Confidence-governed actuation produces eleven categorically distinct modes — simulated, advisory, consultative, shadowed, partial, constrained, stage-gated, deferred, full, emergency-accelerated, emergency-overridden. Mode selection is a deterministic function of composite admissibility against governance policy.


What the Eleven Modes Specify

Each mode is a categorically distinct operational outcome with its own commit-authority semantics. Simulated: action computed but not committed. Advisory: action displayed to operator without commanding actuator. Consultative: action requires explicit operator ratification. Shadowed: action logged with verification in parallel with continued fallback control. Partial: a fraction of requested authority committed. Constrained: committed within reduced operational envelope. Stage-gated: committed in successive bounded stages. Deferred: held pending additional evidence. Full: committed at full requested authority. Emergency-accelerated: committed at elevated priority under preemption budget. Emergency-overridden: committed despite ordinary admissibility failure under credentialed override.

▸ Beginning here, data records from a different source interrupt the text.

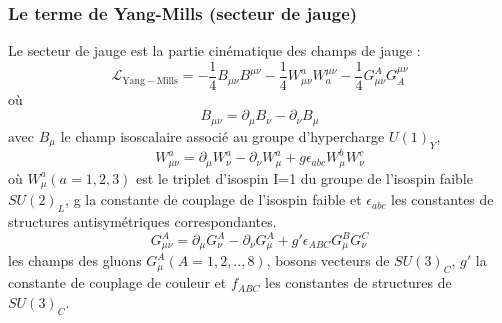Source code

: \subsubsection{Le terme de Yang-Mills (secteur de jauge)}
Le secteur de jauge est la partie cinématique des champs de jauge :
\begin{equation}
\mathcal{L}_{\mathrm{Yang-Mills}}=-\frac{1}{4}B_{\mu\nu}B^{\mu\nu}-\frac{1}{4}W_{\mu\nu}^{a}W_{a}^{\mu\nu}-\frac{1}{4}G_{\mu\nu}^{A}G_{A}^{\mu\nu}
\end{equation}
où 
\begin{equation}
B_{\mu\nu}=\partial_{\mu}B_{\nu}-\partial_{\nu}B_{\mu}
\end{equation}
avec $B_{\mu}$ le champ isoscalaire associé au groupe d'hypercharge $U(1)_{Y}$,
\begin{equation}
W_{\mu\nu}^{a}=\partial_{\mu}W_{\nu}^{a}-\partial_{\nu}W_{\mu}^{a}+g\epsilon_{abc}W_{\mu}^{b}W_{\nu}^{c}
\end{equation}
où $W_{\mu}^{a} (a=1,2,3)$ est le triplet d'isospin I=1 du groupe de l'isospin faible $SU(2)_{L}$, g la constante de couplage de l'isospin faible et $\epsilon_{abc}$ les constantes de structures antisymétriques correspondantes.  
\begin{equation}
G_{\mu\nu}^{A}=\partial_{\mu}G_{\nu}^{A}-\partial_{\nu}G_{\mu}^{A}+g'\epsilon_{ABC}G_{\mu}^{B}G_{\nu}^{C}
\end{equation}
les champs des gluons $G_{\mu}^{A} (A=1,2,..,8)$, bosons vecteurs de $SU(3)_{C}$, $g'$ la constante de couplage de couleur et $f_{ABC}$ les constantes de structures de $SU(3)_{C}$.







 
    
  
 
 

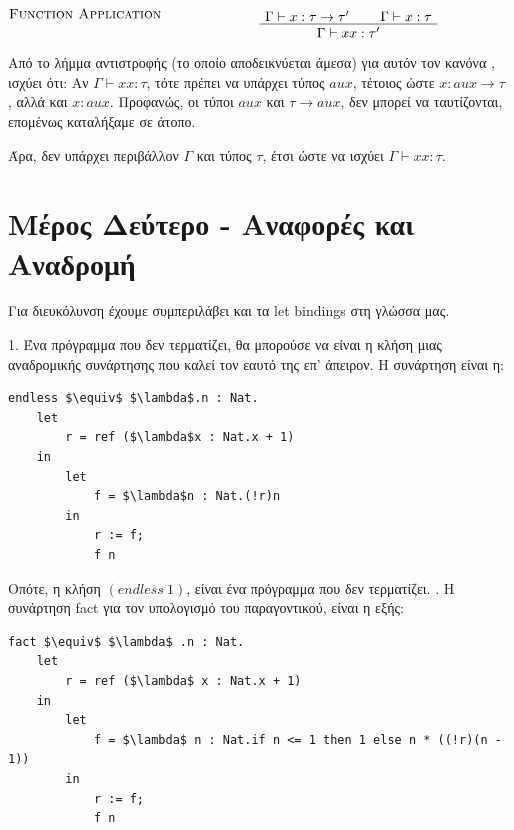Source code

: \documentclass[a4paper, 11pt, twoside]{article}
\begin{document}
\begin{otherlanguage}{english}

\[
\begin{tabular}{@{} l >{\centering\arraybackslash}m{.7\textwidth} @{}}
\textsc{Function Application} &
  \begin{prooftree}
  \AxiomC{$\Gamma \vdash x : \tau \rightarrow \tau '$}
  \AxiomC{$\Gamma \vdash x : \tau $}
  \BinaryInfC{$\Gamma \vdash x x: \tau '$}
  \end{prooftree}
\\

\end{tabular}
\]
\end{otherlanguage}

Από το λήμμα αντιστροφής (το οποίο αποδεικνύεται άμεσα) για αυτόν τον κανόνα , ισχύει ότι: Αν $\Gamma \vdash x x: \tau$, τότε πρέπει να υπάρχει τύπος $aux$, τέτοιος ώστε $x : aux \rightarrow \tau$ , αλλά και $x : aux$. Προφανώς, οι τύποι $aux$ και $\tau \rightarrow aux$, δεν μπορεί να ταυτίζονται, επομένως καταλήξαμε σε άτοπο.

Άρα, δεν υπάρχει περιβάλλον $\Gamma$ και τύπος $\tau$, έτσι ώστε να ισχύει $\Gamma \vdash xx : \tau$.

\section*{Μέρος Δεύτερο - Αναφορές και Αναδρομή}
Για διευκόλυνση έχουμε συμπεριλάβει και τα \textlatin{let bindings} στη γλώσσα μας.

1. Ένα πρόγραμμα που δεν τερματίζει, θα μπορούσε να είναι η κλήση μιας αναδρομικής συνάρτησης που καλεί τον εαυτό της επ' άπειρον. Η συνάρτηση είναι η:

\begin{otherlanguage}{english}
\begin{lstlisting}
endless $\equiv$ $\lambda$.n : Nat.
    let 
        r = ref ($\lambda$x : Nat.x + 1)
    in
        let
            f = $\lambda$n : Nat.(!r)n
        in
            r := f;
            f n
\end{lstlisting}
\end{otherlanguage}

Οπότε, η κλήση $(endless~1)$, είναι ένα πρόγραμμα που δεν τερματίζει.
. Η συνάρτηση \textlatin{fact} για τον υπολογισμό του παραγοντικού, είναι η εξής:

\begin{otherlanguage}{english}
\begin{lstlisting}
fact $\equiv$ $\lambda$ .n : Nat.
    let 
        r = ref ($\lambda$ x : Nat.x + 1)
    in
        let
            f = $\lambda$ n : Nat.if n <= 1 then 1 else n * ((!r)(n - 1))
        in
            r := f;
            f n 
\end{lstlisting}
\end{otherlanguage}
\end{document}
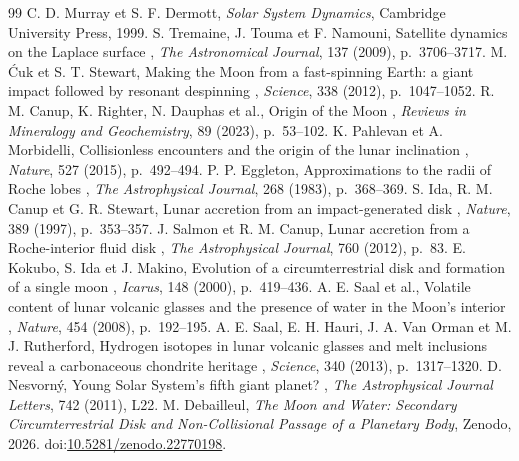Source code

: \documentclass[11pt,a4paper]{article}
\begin{document}
\begin{thebibliography}{99}
 C. D. Murray et S. F. Dermott, \emph{Solar System Dynamics}, Cambridge University Press, 1999.
 S. Tremaine, J. Touma et F. Namouni, \og Satellite dynamics on the Laplace surface \fg, \emph{The Astronomical Journal}, 137 (2009), p.~3706--3717.
 M. \'{C}uk et S. T. Stewart, \og Making the Moon from a fast-spinning Earth: a giant impact followed by resonant despinning \fg, \emph{Science}, 338 (2012), p.~1047--1052.
 R. M. Canup, K. Righter, N. Dauphas et al., \og Origin of the Moon \fg, \emph{Reviews in Mineralogy and Geochemistry}, 89 (2023), p.~53--102.
 K. Pahlevan et A. Morbidelli, \og Collisionless encounters and the origin of the lunar inclination \fg, \emph{Nature}, 527 (2015), p.~492--494.
 P. P. Eggleton, \og Approximations to the radii of Roche lobes \fg, \emph{The Astrophysical Journal}, 268 (1983), p.~368--369.
 S. Ida, R. M. Canup et G. R. Stewart, \og Lunar accretion from an impact-generated disk \fg, \emph{Nature}, 389 (1997), p.~353--357.
 J. Salmon et R. M. Canup, \og Lunar accretion from a Roche-interior fluid disk \fg, \emph{The Astrophysical Journal}, 760 (2012), p.~83.
 E. Kokubo, S. Ida et J. Makino, \og Evolution of a circumterrestrial disk and formation of a single moon \fg, \emph{Icarus}, 148 (2000), p.~419--436.
 A. E. Saal et al., \og Volatile content of lunar volcanic glasses and the presence of water in the Moon's interior \fg, \emph{Nature}, 454 (2008), p.~192--195.
 A. E. Saal, E. H. Hauri, J. A. Van Orman et M. J. Rutherford, \og Hydrogen isotopes in lunar volcanic glasses and melt inclusions reveal a carbonaceous chondrite heritage \fg, \emph{Science}, 340 (2013), p.~1317--1320.
 D. Nesvorn\'y, \og Young Solar System's fifth giant planet? \fg, \emph{The Astrophysical Journal Letters}, 742 (2011), L22.
 M. Debailleul, \emph{The Moon and Water: Secondary Circumterrestrial Disk and Non-Collisional Passage of a Planetary Body}, Zenodo, 2026. doi:\href{https://doi.org/10.5281/zenodo.22770198}{10.5281/zenodo.22770198}.
\end{thebibliography}
\end{document}
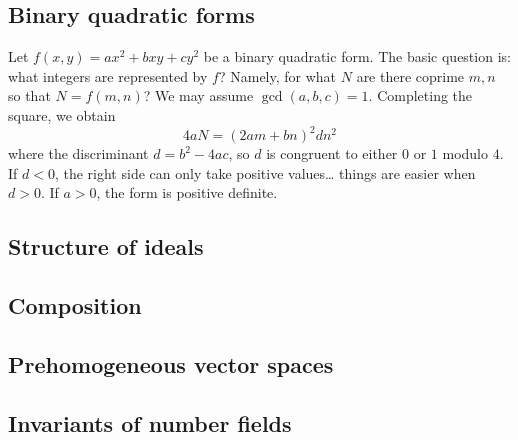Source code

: \subsection{Binary quadratic forms}

Let $f(x,y)=a x^2 + b x y + c y^2$ be a binary quadratic form. The basic 
question is: what integers are represented by $f$? Namely, for what $N$ are 
there coprime $m,n$ so that $N=f(m,n)$? We may assume $\gcd(a,b,c)=1$. 
Completing the square, we obtain 
\[
  4 a N = (2 a m+b n)^2  d n^2
\]
where the discriminant $d=b^2 -4 a c$, so $d$ is congruent to either $0$ or 
$1$ modulo $4$. If $d<0$, the right side can only take positive values\ldots 
things are easier when $d>0$. If $a>0$, the form is positive definite. 





\subsection{Structure of ideals}

\subsection{Composition}

\subsection{Prehomogeneous vector spaces}

\subsection{Invariants of number fields}



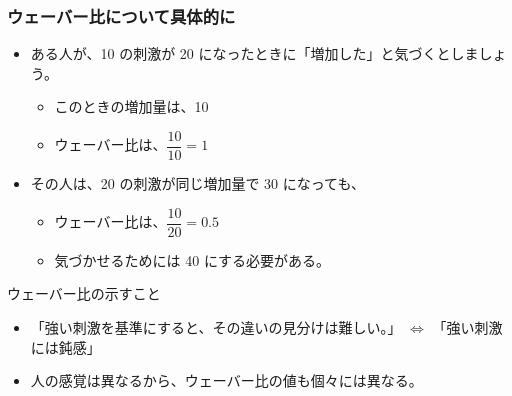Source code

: \documentclass[12pt, dvipdfmx]{beamer}
\begin{document}
\begin{frame}
	\frametitle{ウェーバー比について具体的に}
	\begin{itemize}
		\item ある人が、10 の刺激が 20 になったときに「増加した」と気づくとしましょう。
		\begin{itemize}
			\item このときの増加量は、10
		\item ウェーバー比は、$\dfrac{10}{10} = 1$
		\end{itemize}
		\item その人は、20 の刺激が同じ増加量で 30 になっても、
		\begin{itemize}
			\item ウェーバー比は、$\dfrac{10}{20} = 0.5$
			\item 気づかせるためには 40 にする必要がある。
		\end{itemize}
	\end{itemize}
	\begin{alertblock}{ウェーバー比の示すこと}
		\begin{itemize}
			\item 「強い刺激を基準にすると、その違いの見分けは難しい。」
			$\Leftrightarrow$ \alert{「強い刺激には鈍感」}
			\item 人の感覚は異なるから、ウェーバー比の値も個々には異なる。
		\end{itemize}
	\end{alertblock}
\end{frame}
\end{document}
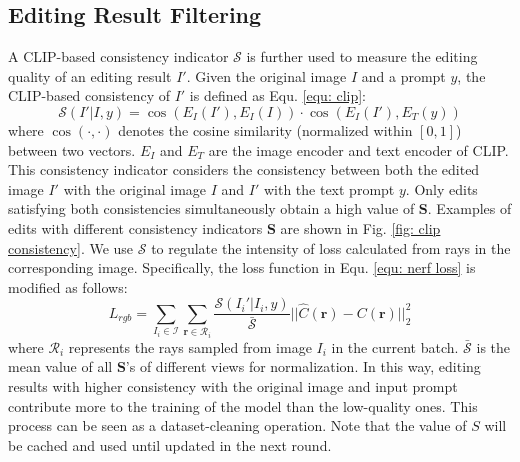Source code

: \subsection{Editing Result Filtering}
\label{sec: Editing Result Filtering}
A CLIP-based consistency indicator $\mathcal{S}$ is further used to measure the editing quality of an editing result $I'$. Given the original image $I$ and a prompt $y$, the CLIP-based consistency of $I'$ is defined as Equ. \ref{equ: clip}:
\begin{equation}
    \mathcal{S}(I' | I, y) = \cos(E_{I}(I'), E_{I}(I)) \cdot \cos(E_{I}(I'), E_{T}(y))
    \label{equ: clip}
\end{equation}
where $\cos(\cdot, \cdot)$ denotes the cosine similarity (normalized within $[0, 1]$) between two vectors.
$E_{I}$ and $E_{T}$ are the image encoder and text encoder of CLIP.
This consistency indicator considers the consistency between both the edited image $I'$ with the original image $I$ and $I'$ with the text prompt $y$.
Only edits satisfying both consistencies simultaneously obtain a high value of $\mathbf{S}$.
Examples of edits with different consistency indicators $\mathbf{S}$ are shown in Fig. \ref{fig: clip consistency}.
We use $\mathcal{S}$ to regulate the intensity of loss calculated from rays in the corresponding image. Specifically, the loss function in Equ. \ref{equ: nerf loss} is modified as follows:
\begin{equation}
    L_{rgb} = \sum_{I_i \in \mathcal{I}}\sum_{\mathbf{r} \in \mathcal{R}_i}\frac{\mathcal{S}(I_i' | I_i, y)}{\bar{\mathcal{S}}}||\hat{C}(\mathbf{r}) - C(\mathbf{r})||^2_2
    \label{equ: nerf loss new}
\end{equation}
where $\mathcal{R}_i$ represents the rays sampled from image $I_i$ in the current batch. $\bar{\mathcal{S}}$ is the mean value of all $\mathbf{S}$'s of different views for normalization. In this way, editing results with higher consistency with the original image and input prompt contribute more to the training of the model than the low-quality ones. This process can be seen as a dataset-cleaning operation. Note that the value of $S$ will be cached and used until updated in the next round.

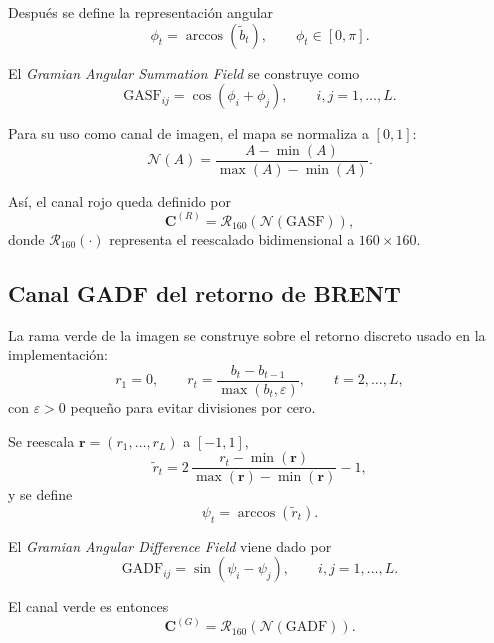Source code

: \documentclass[11pt,a4paper]{article}
\begin{document}
Después se define la representación angular
\begin{equation}
\phi_t = \arccos(\tilde b_t),
\qquad \phi_t \in [0,\pi].
\end{equation}

El \emph{Gramian Angular Summation Field} se construye como
\begin{equation}
\mathrm{GASF}_{ij} = \cos(\phi_i + \phi_j),
\qquad i,j=1,\dots,L.
\end{equation}

Para su uso como canal de imagen, el mapa se normaliza a $[0,1]$:
\begin{equation}
\mathcal{N}(A) = \frac{A - \min(A)}{\max(A) - \min(A)}.
\end{equation}

Así, el canal rojo queda definido por
\begin{equation}
\mathbf{C}^{(R)} = \mathcal{R}_{160}\!\left(\mathcal{N}(\mathrm{GASF})\right),
\end{equation}
donde $\mathcal{R}_{160}(\cdot)$ representa el reescalado bidimensional a $160\times 160$.

\subsection{Canal GADF del retorno de BRENT}

La rama verde de la imagen se construye sobre el retorno discreto usado en la implementación:
\begin{equation}
 r_1 = 0,
 \qquad
 r_t = \frac{b_t - b_{t-1}}{\max(b_t,\varepsilon)},
 \qquad t=2,\dots,L,
\end{equation}
con $\varepsilon>0$ pequeño para evitar divisiones por cero.

Se reescala $\mathbf{r}=(r_1,\dots,r_L)$ a $[-1,1]$,
\begin{equation}
\tilde r_t = 2\,\frac{r_t - \min(\mathbf{r})}{\max(\mathbf{r}) - \min(\mathbf{r})} - 1,
\end{equation}
y se define
\begin{equation}
\psi_t = \arccos(\tilde r_t).
\end{equation}

El \emph{Gramian Angular Difference Field} viene dado por
\begin{equation}
\mathrm{GADF}_{ij} = \sin(\psi_i - \psi_j),
\qquad i,j=1,\dots,L.
\end{equation}

El canal verde es entonces
\begin{equation}
\mathbf{C}^{(G)} = \mathcal{R}_{160}\!\left(\mathcal{N}(\mathrm{GADF})\right).
\end{equation}
\end{document}
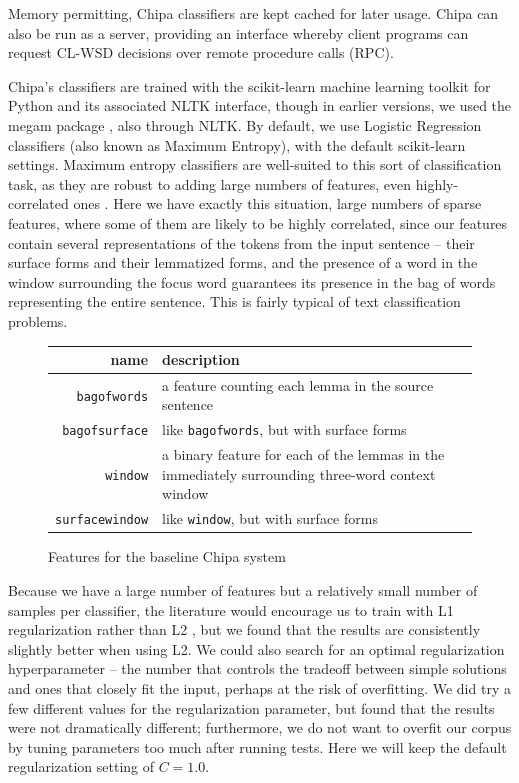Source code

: Memory permitting, Chipa classifiers are kept cached for later usage. Chipa can
also be run as a server, providing an interface whereby client programs can
request CL-WSD decisions over remote procedure calls (RPC).

Chipa's classifiers are trained with the scikit-learn machine learning toolkit
\cite{scikit-learn} for Python and its associated NLTK interface, though in
earlier versions, we used the megam package \cite{daume04cg-bfgs}, also through
NLTK. By default, we use Logistic Regression classifiers (also known as
Maximum Entropy), with the default scikit-learn settings.
Maximum entropy classifiers are well-suited to this sort of classification
task, as they are robust to adding large numbers of features, even
highly-correlated ones \cite{nigam1999using}. Here we have exactly this
situation, large numbers of sparse features, where some of them are likely to
be highly correlated, since our features contain several representations of the
tokens from the input sentence -- their surface forms and their lemmatized
forms, and the presence of a word in the window surrounding the focus word
guarantees its presence in the bag of words representing the entire sentence.
This is fairly typical of text classification problems.

\begin{figure}
  \begin{centering}
  \begin{tabular}{|r|p{11cm}|}
    \hline
    name          & description  \\
    \hline
    \texttt{bagofwords}    & a feature counting each lemma in the source sentence \\
    \hline
    \texttt{bagofsurface}  & like \texttt{bagofwords}, but with surface forms \\
    \hline
    \texttt{window}       & a binary feature for each of the lemmas in the immediately surrounding three-word context window \\
    \hline
    \texttt{surfacewindow} & like \texttt{window}, but with surface forms \\
    \hline
  \end{tabular}
  \end{centering}
  \caption{Features for the baseline Chipa system}
  \label{fig:baselinefeatures}
\end{figure}

Because we have a large number of features but a relatively small
number of samples per classifier, the literature would encourage us to train
with L1 regularization rather than L2 \cite{ng2004feature}, but we found that
the results are consistently slightly better when using L2. We could also
search for an optimal regularization hyperparameter -- the number that controls
the tradeoff between simple solutions and ones that closely fit the input,
perhaps at the risk of overfitting. We did try a few different values for the
regularization parameter, but found that the results were not dramatically
different; furthermore, we do not want to overfit our corpus by tuning
parameters too much after running tests. Here we will keep the default
regularization setting of $C=1.0$.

Mode selection is deterministic. Same input produces same output. Every selection records the supporting computation in lineage.

Why Eleven and Not Three or Twenty

The mode set is the result of structural decomposition rather than enumeration. Each mode corresponds to a distinct combination of (commit authority level) × (verification requirement) × (reversibility envelope) × (operator involvement) that real autonomous-physical systems demonstrably need.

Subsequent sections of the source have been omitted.